> _Work required_: Could you restate the entries below word for word and leave the images out?

> _Exercise materials_:
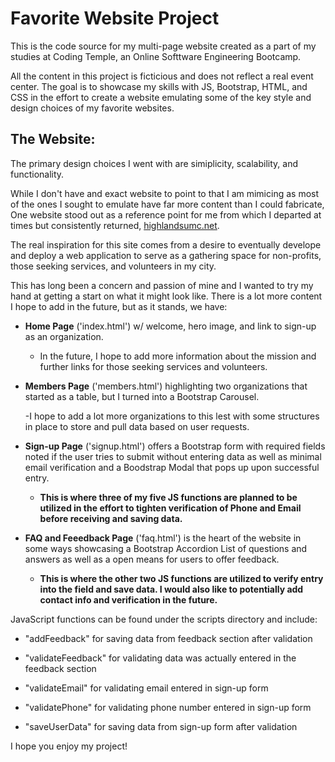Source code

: # Favorite Website Project

This is the code source for my multi-page website created as a part of my studies at Coding Temple, an Online Softtware Engineering Bootcamp. 

All the content in this project is ficticious and does not reflect a real event center. The goal is to showcase my skills with JS, Bootstrap, HTML, and CSS in the effort to create a website emulating some of the key style and design choices of my favorite websites.

## The Website:

The primary design choices I went with are simiplicity, scalability, and functionality. 

While I don't have and exact website to point to that I am mimicing as most of the ones I sought to emulate have far more content than I could fabricate, One website stood out as a reference point for me from which I departed at times but consistently returned, [highlandsumc.net](https://highlandsumc.net). 

The real inspiration for this site comes from a desire to eventually develope and deploy a web application to serve as a gathering space for non-profits, those seeking services, and volunteers in my city. 

This has long been a concern and passion of mine and I wanted to try my hand at getting a start on what it might look like. There is a lot more content I hope to add in the future, but as it stands, we have:

- **Home Page** ('index.html') w/ welcome, hero image, and link to sign-up as an organization. 
    
    - In the future, I hope to add more information about the mission and further links for those seeking services and volunteers.

- **Members Page** ('members.html') highlighting two organizations that started as a table, but I turned into a Bootstrap Carousel. 

    -I hope to add a lot more organizations to this lest with some structures in place to store and pull data based on user requests. 

- **Sign-up Page** ('signup.html') offers a Bootstrap form with required fields noted if the user tries to submit without entering data as well as minimal email verification and a Boodstrap Modal that pops up upon successful entry.

    - **This is where three of my five JS functions are planned to be utilized in the effort to tighten verification of Phone and Email before receiving and saving data.**

- **FAQ and Feeedback Page** ('faq.html') is the heart of the website in some ways showcasing a Bootstrap Accordion List of questions and answers as well as a open means for users to offer feedback.

    - **This is where the other two JS functions are utilized to verify entry into the field and save data. I would also like to potentially add contact info and verification in the future.**

JavaScript functions can be found under the scripts directory and include:

- "addFeedback" for saving data from feedback section after validation

- "validateFeedback" for validating data was actually entered in the feedback section

- "validateEmail" for validating email entered in sign-up form

- "validatePhone" for validating phone number entered in sign-up form

- "saveUserData" for saving data from sign-up form after validation

I hope you enjoy my project!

> _Answer to the problem_:
Source code

: # Favorite Website Project

This is the code source for my multi-page website created as a part of my studies at Coding Temple, an Online Softtware Engineering Bootcamp. 

All the content in this project is ficticious and does not reflect a real event center. The goal is to showcase my skills with JS, Bootstrap, HTML, and CSS in the effort to create a website emulating some of the key style and design choices of my favorite websites.

## The Website:

The primary design choices I went with are simiplicity, scalability, and functionality. 

While I don't have and exact website to point to that I am mimicing as most of the ones I sought to emulate have far more content than I could fabricate, One website stood out as a reference point for me from which I departed at times but consistently returned, [highlandsumc.net](https://highlandsumc.net). 

The real inspiration for this site comes from a desire to eventually develope and deploy a web application to serve as a gathering space for non-profits, those seeking services, and volunteers in my city. 

This has long been a concern and passion of mine and I wanted to try my hand at getting a start on what it might look like. There is a lot more content I hope to add in the future, but as it stands, we have:

- **Home Page** ('index.html') w/ welcome, hero image, and link to sign-up as an organization. 
    
    - In the future, I hope to add more information about the mission and further links for those seeking services and volunteers.

- **Members Page** ('members.html') highlighting two organizations that started as a table, but I turned into a Bootstrap Carousel. 

    -I hope to add a lot more organizations to this lest with some structures in place to store and pull data based on user requests. 

- **Sign-up Page** ('signup.html') offers a Bootstrap form with required fields noted if the user tries to submit without entering data as well as minimal email verification and a Boodstrap Modal that pops up upon successful entry.

    - **This is where three of my five JS functions are planned to be utilized in the effort to tighten verification of Phone and Email before receiving and saving data.**

- **FAQ and Feeedback Page** ('faq.html') is the heart of the website in some ways showcasing a Bootstrap Accordion List of questions and answers as well as a open means for users to offer feedback.

    - **This is where the other two JS functions are utilized to verify entry into the field and save data. I would also like to potentially add contact info and verification in the future.**

JavaScript functions can be found under the scripts directory and include:

- "addFeedback" for saving data from feedback section after validation

- "validateFeedback" for validating data was actually entered in the feedback section

- "validateEmail" for validating email entered in sign-up form

- "validatePhone" for validating phone number entered in sign-up form

- "saveUserData" for saving data from sign-up form after validation

I hope you enjoy my project!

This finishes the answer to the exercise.